Il Tribunale amministrativo regionale respinge la sospensiva richiesta nel ricorso presentato dalle associazioni Lipu, Wwf, Enpa, Lav e Lac 

VENEZIA. Il Tribunale amministrativo regionale del Veneto ha respinto la richiesta di sospensiva del calendario venatorio 2020-2021 della Regione.
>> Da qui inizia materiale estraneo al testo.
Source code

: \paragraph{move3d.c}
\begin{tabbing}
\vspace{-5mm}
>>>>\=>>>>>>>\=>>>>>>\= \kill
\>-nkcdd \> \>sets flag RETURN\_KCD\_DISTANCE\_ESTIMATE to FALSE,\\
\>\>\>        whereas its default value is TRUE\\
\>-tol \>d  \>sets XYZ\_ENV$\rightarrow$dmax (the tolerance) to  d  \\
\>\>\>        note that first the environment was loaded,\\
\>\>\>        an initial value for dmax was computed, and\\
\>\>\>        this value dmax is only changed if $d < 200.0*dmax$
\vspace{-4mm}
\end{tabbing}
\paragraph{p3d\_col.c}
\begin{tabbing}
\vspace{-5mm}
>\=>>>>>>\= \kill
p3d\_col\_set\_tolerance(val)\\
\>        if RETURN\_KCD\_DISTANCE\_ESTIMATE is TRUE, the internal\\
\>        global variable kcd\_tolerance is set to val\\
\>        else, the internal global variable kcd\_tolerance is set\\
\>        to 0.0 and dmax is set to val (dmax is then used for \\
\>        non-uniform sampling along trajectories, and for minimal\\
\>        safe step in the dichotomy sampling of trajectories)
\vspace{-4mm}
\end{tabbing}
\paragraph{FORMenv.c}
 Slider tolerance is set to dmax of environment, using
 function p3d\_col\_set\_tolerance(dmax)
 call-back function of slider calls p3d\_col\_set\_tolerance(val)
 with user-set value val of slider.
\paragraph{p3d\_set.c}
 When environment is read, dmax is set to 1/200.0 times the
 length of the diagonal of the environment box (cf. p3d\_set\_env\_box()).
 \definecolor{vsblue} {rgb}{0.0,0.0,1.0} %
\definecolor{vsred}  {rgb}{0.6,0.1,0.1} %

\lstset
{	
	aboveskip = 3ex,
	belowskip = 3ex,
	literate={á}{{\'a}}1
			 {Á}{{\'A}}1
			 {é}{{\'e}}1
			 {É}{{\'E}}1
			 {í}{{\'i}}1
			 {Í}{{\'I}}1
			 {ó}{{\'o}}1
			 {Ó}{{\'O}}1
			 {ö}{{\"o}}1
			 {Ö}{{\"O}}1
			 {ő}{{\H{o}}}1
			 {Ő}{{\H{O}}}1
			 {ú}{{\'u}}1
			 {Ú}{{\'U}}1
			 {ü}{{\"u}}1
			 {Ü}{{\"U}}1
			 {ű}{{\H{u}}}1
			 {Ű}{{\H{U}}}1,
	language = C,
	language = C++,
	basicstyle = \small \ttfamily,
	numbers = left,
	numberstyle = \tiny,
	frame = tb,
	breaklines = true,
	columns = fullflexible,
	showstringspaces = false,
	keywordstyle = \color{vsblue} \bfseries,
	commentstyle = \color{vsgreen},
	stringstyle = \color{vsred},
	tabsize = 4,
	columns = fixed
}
Lo rendono noto gli uffici dell'assessorato regionale all'Agricoltura e alla Caccia.
   
L'ordinanza del Tar, pubblicata oggi, venerdì 25 settembre, respinge il ricorso presentato dalle associazioni Lipu, Wwf, Enpa, Lav e Lac per annullare il calendario faunistico venatorio regionale, previa sospensione cautelare.
 
Sotto il tiro delle associazioni, in particolare, c'era la caccia ai corvidi e alla tortora in preapertura, l’immissione delle pernici rosse nelle aziende agrituristico venatorie, la concessione di due giornate aggiuntive nei mesi di ottobre e novembre per la caccia alla selvaggina migratoria e la mancanza del Piano Faunistico Venatorio.
 
E' stata invece accolta la sospensiva della delibera impugnata limitatamente alla parte in cui consente la caccia al moriglione e alla pavoncella.
 
Ecco l'ordinanza integrale del Tar:
 
 
L'udienza del merito del ricorso stata fissata per il 18 novembre prossimo.